For some time now the industry representatives have been vigorously discussing the intensifying role of the original equipment manufacturers (OEM) in the aircraft aftermarket. While some market players are expressing their discontent with the OEMs’ intensions to gain much more control over the MRO services as concerns parts and components, it has now become obvious that OEMs have managed to significantly improve their direct communication with aircraft operators, bypassing brokers and other third parties. However, many airlines do not maintain an integrated system of communication with their suppliers and while contacting OEMs directly they are depriving themselves of the solutions, offered by the open market.

As a result of the OEMs natural desire to occupy a larger share of the aftermarket, including MRO services and parts supply, nowadays more and more carriers choose to cooperate with various original manufacturers directly. However, acquiring a new original part is not always the best solution, particularly in the cases when a carrier needs only a temporal replacement of a component. Unfortunately, in case of an AOG or under any other circumstances requiring urgent action, carriers do not have the time to send numerous requests by e-mail or telephone dozens of suppliers. It may seem to be much more time effective to contact the necessary OEM directly, since it is always expected to have the required component.

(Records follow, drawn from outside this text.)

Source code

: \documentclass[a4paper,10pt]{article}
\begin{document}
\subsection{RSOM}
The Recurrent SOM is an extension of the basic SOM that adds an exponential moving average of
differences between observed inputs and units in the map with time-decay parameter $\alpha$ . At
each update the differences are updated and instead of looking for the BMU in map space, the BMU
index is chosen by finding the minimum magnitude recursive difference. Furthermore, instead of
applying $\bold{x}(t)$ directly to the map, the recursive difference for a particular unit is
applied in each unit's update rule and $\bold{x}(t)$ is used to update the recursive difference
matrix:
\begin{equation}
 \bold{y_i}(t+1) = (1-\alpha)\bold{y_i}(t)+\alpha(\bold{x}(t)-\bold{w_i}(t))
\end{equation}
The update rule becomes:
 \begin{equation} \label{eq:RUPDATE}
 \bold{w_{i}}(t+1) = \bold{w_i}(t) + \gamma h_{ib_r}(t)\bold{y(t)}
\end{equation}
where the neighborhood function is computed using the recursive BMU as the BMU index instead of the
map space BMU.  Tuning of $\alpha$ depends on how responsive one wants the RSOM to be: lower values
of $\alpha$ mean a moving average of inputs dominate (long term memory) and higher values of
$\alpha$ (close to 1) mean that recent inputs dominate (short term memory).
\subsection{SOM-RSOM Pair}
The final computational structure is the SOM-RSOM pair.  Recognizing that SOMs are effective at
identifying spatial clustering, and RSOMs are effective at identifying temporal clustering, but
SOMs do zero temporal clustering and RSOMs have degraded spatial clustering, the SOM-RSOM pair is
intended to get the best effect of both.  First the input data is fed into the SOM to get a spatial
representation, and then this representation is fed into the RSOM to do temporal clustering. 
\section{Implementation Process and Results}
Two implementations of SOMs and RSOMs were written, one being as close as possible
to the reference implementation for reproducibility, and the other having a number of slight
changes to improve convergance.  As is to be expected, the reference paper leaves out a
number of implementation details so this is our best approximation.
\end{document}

nowadays more and more carriers choose to cooperate with various original manufacturers directly

‘However, such expectations might prove to be wrong, since some OEMs actually have very limited stock capacities. Moreover, one should always consider that OEMs have started penetrating the aftermarket only relatively recently. Many manufacturers haven’t yet fully developed their logistics thus making the deliveries more expensive and less timely,’ commented the CEO of Zilvinas Sadauskas.

Though many carriers sign supply agreements with OEMs while acquiring new aircraft, considering the aforementioned, they cannot feel fully at ease with regard to effective spare parts supply. If an OEM failed to provide the required part promptly, carriers would be forced to waste additional time while conducting the search on the aftermarket and analysing the received offers afterwards.

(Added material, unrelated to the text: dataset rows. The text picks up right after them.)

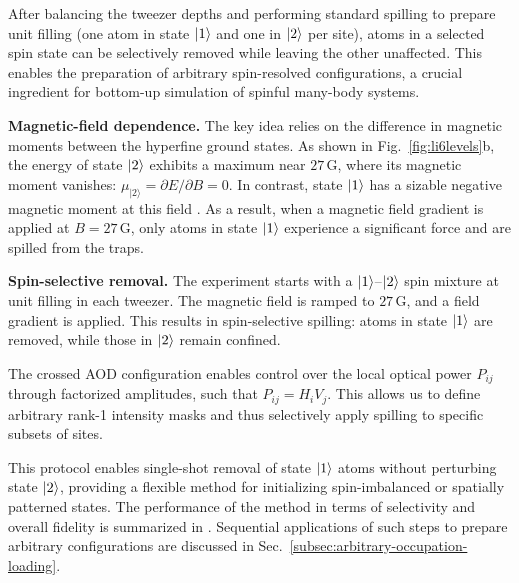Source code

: 
After balancing the tweezer depths and performing standard spilling to prepare unit filling (one atom in state $\left| 1 \right\rangle$ and one in $\left| 2 \right\rangle$ per site), atoms in a selected spin state can be selectively removed while leaving the other unaffected. This enables the preparation of arbitrary spin-resolved configurations, a crucial ingredient for bottom-up simulation of spinful many-body systems.

\textbf{Magnetic-field dependence.}
The key idea relies on the difference in magnetic moments between the hyperfine ground states. As shown in Fig.~\ref{fig:li6levels}b, the energy of state $\left| 2 \right\rangle$ exhibits a maximum near $27\,\mathrm{G}$, where its magnetic moment vanishes: $\mu_{|2\rangle} = \partial E / \partial B = 0$. In contrast, state $\left| 1 \right\rangle$ has a sizable negative magnetic moment at this field . As a result, when a magnetic field gradient is applied at $B = 27\,\mathrm{G}$, only atoms in state $\left| 1 \right\rangle$ experience a significant force and are spilled from the traps.

\textbf{Spin-selective removal.}
The experiment starts with a $\left| 1 \right\rangle$–$\left| 2 \right\rangle$ spin mixture at unit filling in each tweezer. The magnetic field is ramped to $27\,\mathrm{G}$, and a field gradient is applied. This results in spin-selective spilling: atoms in state $\left| 1 \right\rangle$ are removed, while those in $\left| 2 \right\rangle$ remain confined.

The crossed AOD configuration enables control over the local optical power $P_{ij}$ through factorized amplitudes, such that $P_{ij} = H_i V_j$. This allows us to define arbitrary rank-1 intensity masks and thus selectively apply spilling to specific subsets of sites. 

This protocol enables single-shot removal of state $\left| 1 \right\rangle$ atoms without perturbing state $\left| 2 \right\rangle$, providing a flexible method for initializing spin-imbalanced or spatially patterned states. The performance of the method in terms of selectivity and overall fidelity is summarized in . Sequential applications of such steps to prepare arbitrary configurations are discussed in Sec.~\ref{subsec:arbitrary-occupation-loading}.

‘Moreover, while OEMs tend to be the prime component source for the newest aircraft types, the situation in the supply market is constantly developing. For instance, some third-party suppliers have already started scraping Boeing 737 NGs thus supplementing the aftermarket for the relatively new aircraft types. For that reason, in order to save time and ensure prompt solutions in AOG situations, carriers ought to integrate all their potential suppliers including OEMs, preferred vendors and open market offers into one system. Modern e-procurement solutions minimize the need for manual work by both organizing the requests and comparing the reply offers. Maintaining an integrated supply management system is sure to spare carriers not only time, but money as well,’ commented Zilvinas Sadauskas.